Timidement, avec gêne et scrupules nous nous approchâmes. Sans lui avoir demandé quoi que ce soit et avant même que nous ayons eu le temps de le remercier, un homme, que la pénombre nous empêchait de distinguer, va nous conter, démonstrations à l’appui, les différentes étapes d’élaboration d’un tapis. Sa voix, ses intonations comme les mots qu’il emploie trahissent à la fois la passion de son métier, sa joie d’en parler et le plaisir de montrer son savoir-faire. Ce n’est que plus tard, lorsqu’il se leva de derrière son métier pour expliciter les gestes du processus de fabrication que nous pûmes enfin apercevoir son visage. Peut-être avait-il 45 ans.

Difficile de lui donner un âge : l’habit traditionnel masque la démarche, la peau cuite par le soleil est plus tôt soumise aux rides. En fait, son âge nous importait peu, nous étions seulement avides de voir le messager d’une telle gentillesse qui nous étonnait, nous surprenait, nous interpellait. Par ce qu’il avait abandonné son ouvrage en cours, notre gêne croissait au fur et à mesure que le temps qu’il nous consacrait s’écoulait. Ainsi nous limitâmes volontairement le nombre de nos questions. Nous apprîmes qu’il avait fait ses études en France ; études supérieures suivies d’études spécifiques aux métiers à tisser. Les jours suivants nous découvrirons que nombre de ces artisans possèdent une formation supérieure ou spécifique acquise dans notre pays ou dans un autre pays européen.
Nous le quittons vite, trop vite, à regret, lui précisant que nous devons arriver au marché avant sa fermeture.


Monastir, le Ribat

Monastir, le 25 Octobre 2005


Le marché couvert.


Nos premiers pas dans le marché couvert nous firent tomber du nuage sur lequel l’enchantement de notre rencontre avec le tisserand nous avait placé. Une autre réalité, que nous apprendrons au fil des jours à comprendre, se présentait à nous. Là, dans sa partie centrale, sur 500 m2, se trouvent réunis des tonnes de poissons, de viandes, de légumes, de fruits frais et secs et nombre d’épices en vrac.

Je t’entends déjà me rétorquer promptement : «mais c’est pareil chez nous !». Certes tu aurais raison si tu n’ignorais pas qu’ici l’usage de la réfrigération est, bien plus qu’un luxe, parfaitement inutile et, celui de la glace, une amusante utopie. Tu l’auras deviné, nos délicates narines furent assaillies par un mélange de senteurs et d’odeurs particulièrement redoutable pour nos estomacs. Surpris, perplexes, nous retournâmes à notre bateau, reportant au lendemain notre approvisionnement.

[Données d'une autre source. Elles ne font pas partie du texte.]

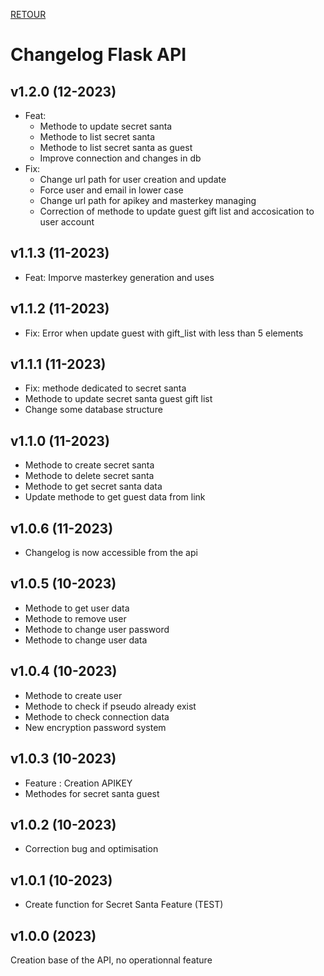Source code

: [RETOUR](./)

# Changelog Flask API

## v1.2.0 (12-2023)

- Feat:
    - Methode to update secret santa
    - Methode to list secret santa
    - Methode to list secret santa as guest
    - Improve connection and changes in db
- Fix:
  - Change url path for user creation and update
  - Force user and email in lower case
  - Change url path for apikey and masterkey managing
  - Correction of methode to update guest gift list and accosication to user account

## v1.1.3 (11-2023)

- Feat: Imporve masterkey generation and uses

## v1.1.2 (11-2023)

- Fix: Error when update guest with gift_list with less than 5 elements

## v1.1.1 (11-2023)

- Fix: methode dedicated to secret santa
- Methode to update secret santa guest gift list
- Change some database structure

## v1.1.0 (11-2023)

- Methode to create secret santa
- Methode to delete secret santa
- Methode to get secret santa data
- Update methode to get guest data from link

## v1.0.6 (11-2023)

- Changelog is now accessible from the api

## v1.0.5 (10-2023)

- Methode to get user data
- Methode to remove user
- Methode to change user password
- Methode to change user data

## v1.0.4 (10-2023)

- Methode to create user
- Methode to check if pseudo already exist
- Methode to check connection data
- New encryption password system

## v1.0.3 (10-2023)

- Feature : Creation APIKEY
- Methodes for secret santa guest

## v1.0.2 (10-2023)

- Correction bug and optimisation

## v1.0.1 (10-2023)

- Create function for Secret Santa Feature (TEST)

## v1.0.0 (2023)

Creation base of the API, no operationnal feature
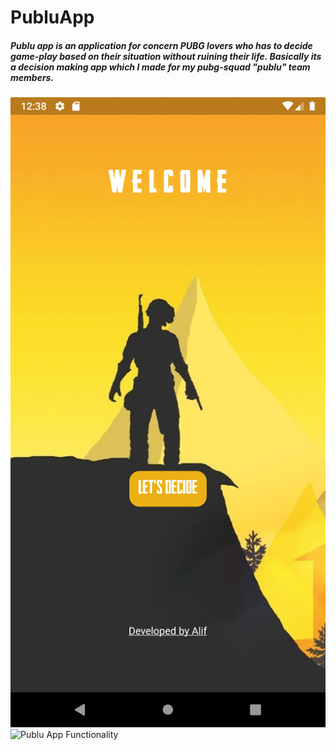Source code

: # PubluApp


##### Publu app is an application for concern PUBG lovers who has to decide game-play based on their situation without ruining their life. Basically its a decision making app which I made for my pubg-squad "publu" team members.

![Publu App Main](https://github.com/thealiflab/PubluApp/blob/master/ReadmePhotos/MainScreen.png "")
![Publu App Functionality](https://github.com/thealiflab/PubluApp/blob/master/ReadmePhotos/publu.gif "")
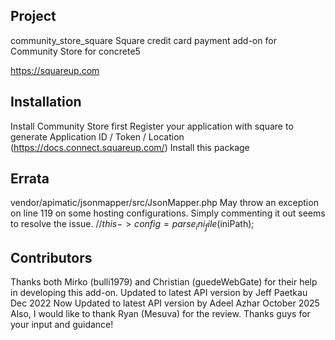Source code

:## Project
community_store_square
Square credit card payment add-on for Community Store for concrete5

https://squareup.com

## Installation
Install Community Store first
Register your application with square to generate Application ID / Token / Location (https://docs.connect.squareup.com/)
Install this package

## Errata
vendor/apimatic/jsonmapper/src/JsonMapper.php
May throw an exception on line 119 on some hosting configurations. Simply commenting it out seems to resolve the issue.
//$this->config = parse_ini_file($iniPath);

## Contributors
Thanks both Mirko (bulli1979) and Christian (guedeWebGate) for their help in developing this add-on.
Updated to latest API version by Jeff Paetkau Dec 2022
Now Updated to latest API version by Adeel Azhar October 2025
Also, I would like to thank Ryan (Mesuva) for the review.
Thanks guys for your input and guidance!
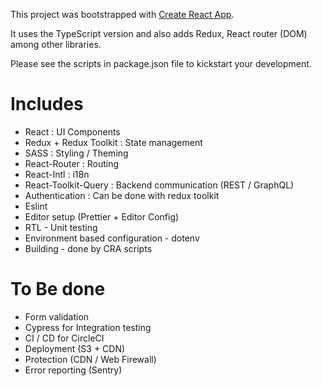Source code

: This project was bootstrapped with [Create React App](https://github.com/facebookincubator/create-react-app).

It uses the TypeScript version and also adds Redux, React router (DOM) among other libraries.

Please see the scripts in package.json file to kickstart your development.

# Includes

- React : UI Components
- Redux + Redux Toolkit : State management
- SASS : Styling / Theming
- React-Router : Routing
- React-Intl : i18n
- React-Toolkit-Query : Backend communication (REST / GraphQL)
- Authentication : Can be done with redux toolkit
- Eslint
- Editor setup (Prettier + Editor Config)
- RTL - Unit testing
- Environment based configuration - dotenv
- Building - done by CRA scripts

# To Be done

- Form validation
- Cypress for Integration testing
- CI / CD for CircleCI
- Deployment (S3 + CDN)
- Protection (CDN / Web Firewall)
- Error reporting (Sentry)
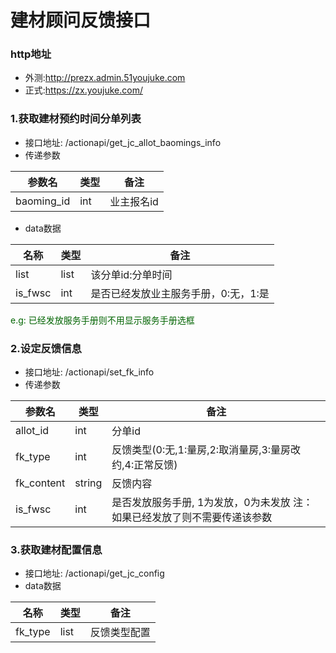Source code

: # 建材顾问反馈接口

### http地址
* 外测:http://prezx.admin.51youjuke.com
* 正式:https://zx.youjuke.com/

### 1.获取建材预约时间分单列表
* 接口地址: /actionapi/get\_jc\_allot\_baomings\_info
* 传递参数 

| 参数名 | 类型 | 备注 |
| ---- | --- | --- |
| baoming_id | int | 业主报名id |
* data数据

| 名称 | 类型 | 备注 |
| ---- | --- | --- |
| list | list | 该分单id:分单时间 |
| is_fwsc | int | 是否已经发放业主服务手册，0:无，1:是 |

<font color="006400">e.g: 已经发放服务手册则不用显示服务手册选框</font>

### 2.设定反馈信息
* 接口地址: /actionapi/set\_fk\_info
* 传递参数 

| 参数名 | 类型 | 备注 |
| ---- | --- | --- |
| allot_id | int | 分单id |
| fk_type | int | 反馈类型(0:无,1:量房,2:取消量房,3:量房改约,4:正常反馈) |
| fk_content | string | 反馈内容 |
| is_fwsc | int | 是否发放服务手册, 1为发放，0为未发放 注：如果已经发放了则不需要传递该参数 |

### 3.获取建材配置信息
* 接口地址: /actionapi/get\_jc\_config
* data数据

| 名称 | 类型 | 备注 |
| ---- | --- | --- |
| fk_type | list | 反馈类型配置 |
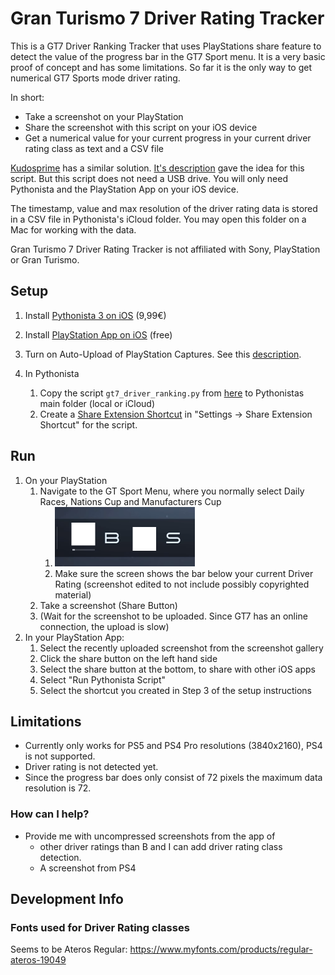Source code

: # Gran Turismo 7 Driver Rating Tracker

This is a GT7 Driver Ranking Tracker that uses PlayStations share feature to detect the value of the progress bar in the GT7 Sport menu. It is a very basic proof of concept and has some limitations. So far it is the only way to get numerical GT7 Sports mode driver rating.

In short:

* Take a screenshot on your PlayStation
* Share the screenshot with this script on your iOS device
* Get a numerical value for your current progress in your current driver rating class as text and a CSV file

[Kudosprime](https://www.kudosprime.com) has a similar solution. [It's description](https://www.kudosprime.com/gt7/sport_tracker.php?id=84405) gave the idea for this script. But this script does not need a USB drive. You will only need Pythonista and the PlayStation App on your iOS device.

The timestamp, value and max resolution of the driver rating data is stored in a CSV file in Pythonista's iCloud folder. You may open this folder on a Mac for working with the data.

Gran Turismo 7 Driver Rating Tracker is not affiliated with Sony, PlayStation or Gran Turismo.

## Setup

1. Install [Pythonista 3 on iOS](https://apps.apple.com/us/app/pythonista-3/id1085978097?ls=1) (9,99€)

2. Install [PlayStation App on iOS](https://apps.apple.com/de/app/playstation-app/id410896080) (free)

3. Turn on Auto-Upload of PlayStation Captures. See this [description](https://gamerant.com/playstation-app-screenshots-photos/).

4. In Pythonista

   1. Copy the script `gt7_driver_ranking.py` from [here](https://github.com/snipem/gt7_driver_ranking_image_recognition/blob/main/gt7_driver_ranking_image_recognition.py) to Pythonistas main folder (local or iCloud)
   2. Create a [Share Extension Shortcut](https://omz-software.com/pythonista/docs/ios/pythonista_shortcuts.html#pythonista-share-extension) in "Settings -> Share Extension Shortcut" for the script.

   

## Run

1. On your PlayStation
   1. Navigate to the GT Sport Menu, where you normally select Daily Races, Nations Cup and Manufacturers Cup
      1. <img src="README.assets/reference.png" alt="reference" style="zoom:50%;" />
      2. Make sure the screen shows the bar below your current Driver Rating (screenshot edited to not include possibly copyrighted material)
   2. Take a screenshot (Share Button)
   3. (Wait for the screenshot to be uploaded. Since GT7 has an online connection, the upload is slow)
2. In your PlayStation App:
   1. Select the recently uploaded screenshot from the screenshot gallery
   2. Click the share button on the left hand side
   3. Select the share button at the bottom, to share with other iOS apps
   4. Select "Run Pythonista Script"
   5. Select the shortcut you created in Step 3 of the setup instructions



## Limitations

* Currently only works for PS5 and PS4 Pro resolutions (3840x2160), PS4 is not supported.
* Driver rating is not detected yet.
* Since the progress bar does only consist of 72 pixels the maximum data resolution is 72. 



### How can I help?

* Provide me with uncompressed screenshots from the app of 
  * other driver ratings than B and I can add driver rating class detection.
  * A screenshot from PS4

## Development Info

### Fonts used for Driver Rating classes

Seems to be Ateros Regular: https://www.myfonts.com/products/regular-ateros-19049
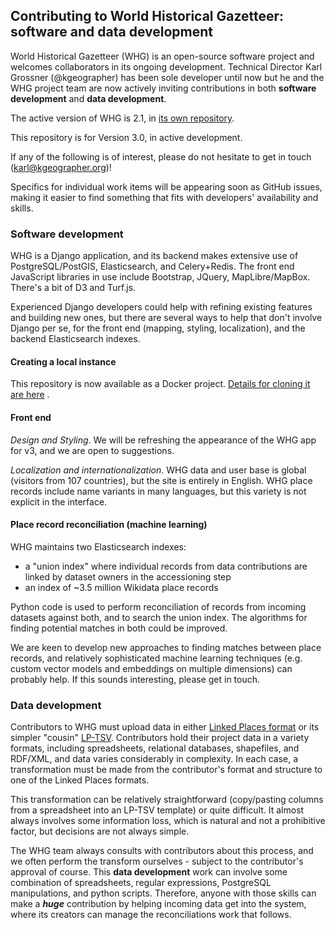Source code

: ## Contributing to World Historical Gazetteer: software and data development

World Historical Gazetteer (WHG) is an open-source software  project and welcomes collaborators in its ongoing development. Technical Director Karl Grossner (@kgeographer) has been sole developer until now but he and the WHG project team are now actively inviting contributions in both **software development** and **data development**. 

The active version of WHG is 2.1, in [its own repository](https://github.com/WorldHistoricalGazetteer/whgazetteer).

This repository is for Version 3.0, in active development.

If any of the following is of interest, please do not hesitate to get in touch  (karl@kgeographer.org)!

Specifics for individual work items will be appearing soon as GitHub issues, making it easier to find something that fits with developers'  availability and skills. 

### Software development
WHG is a Django application, and its backend makes extensive use of PostgreSQL/PostGIS, Elasticsearch, and Celery+Redis. The front end JavaScript libraries in use include Bootstrap, JQuery, MapLibre/MapBox. There's a bit of D3 and Turf.js. 

Experienced Django developers could help with refining existing features and building new ones, but there are several ways to help that don't involve Django per se, for the front end (mapping, styling, localization), and the backend Elasticsearch indexes.

#### Creating a local instance
This repository is now available as a Docker project. [Details for cloning it are here]() .

#### Front end

_Design and Styling_. We will be refreshing the appearance of the WHG app for v3, and we are open to suggestions.

_Localization and internationalization_. WHG data and user base is global (visitors from 107 countries), but the site is entirely in English. WHG place records include name variants in many languages, but this variety is not explicit in the interface.


#### Place record reconciliation (machine learning)

WHG maintains two Elasticsearch indexes:
- a "union index" where individual records from data contributions are linked by dataset owners in the accessioning step
- an index of ~3.5 million Wikidata place records

Python code is used to perform reconciliation of records from incoming datasets against both, and to search the union index. The algorithms for finding potential matches in both could be improved.

We are keen to develop new approaches to finding matches between place records, and relatively sophisticated machine learning techniques (e.g. custom vector models and embeddings on multiple dimensions) can probably help. If this sounds interesting, please get in touch.

### Data development
Contributors to WHG must upload data in either [Linked Places format](https://github.com/LinkedPasts/linked-places-format) or its simpler "cousin" [LP-TSV](https://github.com/LinkedPasts/linked-places-format/blob/master/tsv_0.4.md). Contributors hold their project data in a variety formats, including  spreadsheets, relational databases, shapefiles, and RDF/XML, and data varies considerably in complexity. In each case, a transformation must be made from the contributor's format and structure to one of the Linked Places formats.

This transformation can be relatively straightforward (copy/pasting columns from a spreadsheet into an LP-TSV template) or quite difficult. It almost always involves some information loss, which is natural and not a prohibitive factor, but decisions are not always simple. 

The WHG team always consults with contributors about this process, and we often perform the transform ourselves - subject to the contributor's approval of course. This **data development** work can involve some combination of spreadsheets, regular expressions, PostgreSQL manipulations, and python scripts. Therefore, anyone with those skills can make a **_huge_** contribution by helping incoming data get into the system, where its creators can manage the reconciliations work that follows.
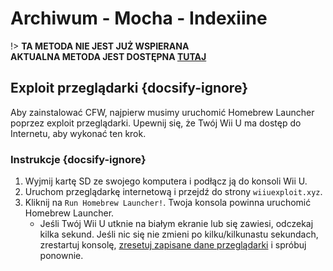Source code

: # Archiwum - Mocha - Indexiine

!> **TA METODA NIE JEST JUŻ WSPIERANA**  
**AKTUALNA METODA JEST DOSTĘPNA [TUTAJ](../../../introduction)**

## Exploit przeglądarki {docsify-ignore}

Aby zainstalować CFW, najpierw musimy uruchomić Homebrew Launcher poprzez exploit przeglądarki. Upewnij się, że Twój Wii U ma dostęp do Internetu, aby wykonać ten krok.

### Instrukcje {docsify-ignore}

1. Wyjmij kartę SD ze swojego komputera i podłącz ją do konsoli Wii U.
1. Uruchom przeglądarkę internetową i przejdź do strony `wiiuexploit.xyz`.
1. Kliknij na `Run Homebrew Launcher!`. Twoja konsola powinna uruchomić Homebrew Launcher.
    - Jeśli Twój Wii U utknie na białym ekranie lub się zawiesi, odczekaj kilka sekund. Jeśli nic się nie zmieni po kilku/kilkunastu sekundach, zrestartuj konsolę, [zresetuj zapisane dane przeglądarki](https://en-americas-support.nintendo.com/app/answers/detail/a_id/1507/~/how-to-delete-the-internet-browser-history) i spróbuj ponownie.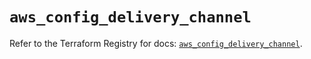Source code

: # `aws_config_delivery_channel`

Refer to the Terraform Registry for docs: [`aws_config_delivery_channel`](https://registry.terraform.io/providers/hashicorp/aws/5.63.0/docs/resources/config_delivery_channel).
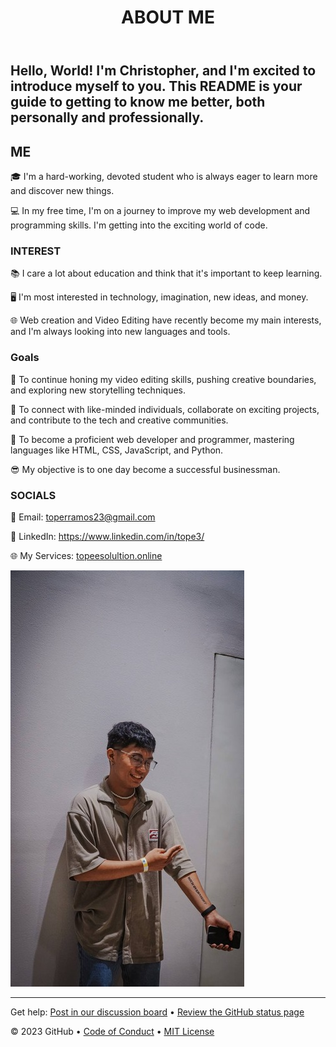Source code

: <header>

<!--
  <<< Author notes: Course header >>>
  Include a 1280×640 image, course title in sentence case, and a concise description in emphasis.
  In your repository settings: enable template repository, add your 1280×640 social image, auto delete head branches.
  Add your open source license, GitHub uses MIT license.
-->

# ABOUT ME 



</header>

<!--
  <<< Author notes: Step 1 >>>
  Choose 3-5 steps for your course.
  The first step is always the hardest, so pick something easy!
  Link to docs.github.com for further explanations.
  Encourage users to open new tabs for steps!
-->

## Hello, World! I'm Christopher, and I'm excited to introduce myself to you. This README is your guide to getting to know me better, both personally and professionally.


## ME

🎓 I'm a hard-working, devoted student who is always eager to learn more and discover new things.

💻 In my free time, I'm on a journey to improve my web development and programming skills. I'm getting into the exciting world of code.


### INTEREST

📚 I care a lot about education and think that it's important to keep learning.

🖥️ I'm most interested in technology, imagination, new ideas, and money.

🌐 Web creation and Video Editing have recently become my main interests, and I'm always looking into new languages and tools.


### Goals

🚀 To continue honing my video editing skills, pushing creative boundaries, and exploring new storytelling techniques.

🤝 To connect with like-minded individuals, collaborate on exciting projects, and contribute to the tech and creative communities.

🌟 To become a proficient web developer and programmer, mastering languages like HTML, CSS, JavaScript, and Python.

😎 My objective is to one day become a successful businessman.



### SOCIALS
📧 Email: toperramos23@gmail.com

📱 LinkedIn: https://www.linkedin.com/in/tope3/

🌐 My Services: [topeesolultion.online](http://topeesolutions.online/)


![Tope](images/TOPE.jpg)
<footer>

<!--
  <<< Author notes: Footer >>>
  Add a link to get support, GitHub status page, code of conduct, license link.
-->

---

Get help: [Post in our discussion board](https://github.com/orgs/skills/discussions/categories/introduction-to-github) &bull; [Review the GitHub status page](https://www.githubstatus.com/)

&copy; 2023 GitHub &bull; [Code of Conduct](https://www.contributor-covenant.org/version/2/1/code_of_conduct/code_of_conduct.md) &bull; [MIT License](https://gh.io/mit)

</footer>

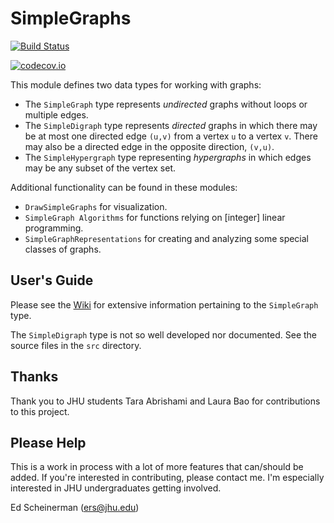 


#  SimpleGraphs

[![Build Status](https://travis-ci.org/scheinerman/SimpleGraphs.jl.svg?branch=master)](https://travis-ci.org/scheinerman/SimpleGraphs.jl)


[![codecov.io](http://codecov.io/github/scheinerman/SimpleGraphs.jl/coverage.svg?branch=master)](http://codecov.io/github/scheinerman/SimpleGraphs.jl?branch=master)




This module defines two data types for working with graphs:

+ The `SimpleGraph` type represents *undirected* graphs without loops
  or multiple edges.
+ The `SimpleDigraph` type represents *directed* graphs in which there
  may be at most one directed edge `(u,v)` from a vertex `u` to a
  vertex `v`. There may also be a directed edge in the opposite
  direction, `(v,u)`.
+ The `SimpleHypergraph` type representing *hypergraphs* in which 
  edges may be any subset of the vertex set.


Additional functionality can be found in these modules:
+ `DrawSimpleGraphs` for visualization.
+ `SimpleGraph Algorithms` for functions relying on [integer] linear programming.
+ `SimpleGraphRepresentations` for creating and analyzing some special
classes of graphs.


## User's Guide

Please see the [Wiki](https://github.com/scheinerman/SimpleGraphs.jl/wiki) for
extensive information pertaining to the `SimpleGraph` type.

The `SimpleDigraph` type is not so well developed nor documented. See the
source files in the `src` directory.

## Thanks

Thank you to JHU students Tara Abrishami and Laura Bao for contributions
to this project.


## Please Help

This is a work in process with a lot of more features that
can/should be added. If you're interested in contributing, please
contact me. I'm especially interested in JHU undergraduates getting
involved.



Ed Scheinerman (ers@jhu.edu)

Ce que nous fîmes. Dès 9 heures, nous étions à pied d’œuvre et comprîmes alors la raison de notre désappointement de la veille. Les étals fraîchement installés regorgeaient de leurs produits. De chacun commençaient à se dégager lentement les différentes senteurs, odeurs et parfums des épices. A la différence d’hier, qu’ils n’avaient pas eu le temps, sous l’effet de la chaleur, de se mélanger ! L’esprit et les estomacs rassurés nous nous engageâmes joyeusement dans nos achats. Ici, peu de balances électroniques, règnent d’authentiques balances à plateaux et poids. Cette dernière est réservée aux produits peu onéreux ou abondants, tels les légumes et fruits frais ou secs et le poisson quel que soit son prix de vente. La pesée n’est pas au gramme prés mais à 50 grammes, toujours en faveur du client. Quant à la balance électronique nous l’observons surtout chez les bouchers, c’est-à-dire là où le prix de vente au kg est élevé, sûrement lié à une moindre abondance.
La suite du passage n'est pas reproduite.